# [DATA PROVIDED]
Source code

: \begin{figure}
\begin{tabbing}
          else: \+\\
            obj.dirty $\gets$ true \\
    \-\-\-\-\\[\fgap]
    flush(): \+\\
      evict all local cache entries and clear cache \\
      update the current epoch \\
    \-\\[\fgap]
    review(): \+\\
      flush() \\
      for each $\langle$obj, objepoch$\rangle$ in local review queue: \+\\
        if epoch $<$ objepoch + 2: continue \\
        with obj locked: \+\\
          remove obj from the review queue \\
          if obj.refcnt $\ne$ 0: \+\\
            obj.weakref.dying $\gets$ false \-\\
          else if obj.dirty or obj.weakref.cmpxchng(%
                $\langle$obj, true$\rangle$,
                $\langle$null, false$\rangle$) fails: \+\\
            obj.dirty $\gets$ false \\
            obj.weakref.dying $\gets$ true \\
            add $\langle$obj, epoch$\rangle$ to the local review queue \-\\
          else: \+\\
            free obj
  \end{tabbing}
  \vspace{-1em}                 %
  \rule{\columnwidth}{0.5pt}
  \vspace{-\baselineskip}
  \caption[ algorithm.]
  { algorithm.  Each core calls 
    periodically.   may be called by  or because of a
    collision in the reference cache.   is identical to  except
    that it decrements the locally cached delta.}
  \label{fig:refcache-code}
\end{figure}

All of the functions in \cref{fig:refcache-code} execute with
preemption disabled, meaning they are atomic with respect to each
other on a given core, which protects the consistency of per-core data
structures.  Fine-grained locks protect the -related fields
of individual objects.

# [WORK TO COMPLETE]
Make an exact copy of all the lines above.

# [RESPONSE]
Source code

: \begin{figure}
\begin{tabbing}
          else: \+\\
            obj.dirty $\gets$ true \\
    \-\-\-\-\\[\fgap]
    flush(): \+\\
      evict all local cache entries and clear cache \\
      update the current epoch \\
    \-\\[\fgap]
    review(): \+\\
      flush() \\
      for each $\langle$obj, objepoch$\rangle$ in local review queue: \+\\
        if epoch $<$ objepoch + 2: continue \\
        with obj locked: \+\\
          remove obj from the review queue \\
          if obj.refcnt $\ne$ 0: \+\\
            obj.weakref.dying $\gets$ false \-\\
          else if obj.dirty or obj.weakref.cmpxchng(%
                $\langle$obj, true$\rangle$,
                $\langle$null, false$\rangle$) fails: \+\\
            obj.dirty $\gets$ false \\
            obj.weakref.dying $\gets$ true \\
            add $\langle$obj, epoch$\rangle$ to the local review queue \-\\
          else: \+\\
            free obj
  \end{tabbing}
  \vspace{-1em}                 %
  \rule{\columnwidth}{0.5pt}
  \vspace{-\baselineskip}
  \caption[ algorithm.]
  { algorithm.  Each core calls 
    periodically.   may be called by  or because of a
    collision in the reference cache.   is identical to  except
    that it decrements the locally cached delta.}
  \label{fig:refcache-code}
\end{figure}

All of the functions in \cref{fig:refcache-code} execute with
preemption disabled, meaning they are atomic with respect to each
other on a given core, which protects the consistency of per-core data
structures.  Fine-grained locks protect the -related fields
of individual objects.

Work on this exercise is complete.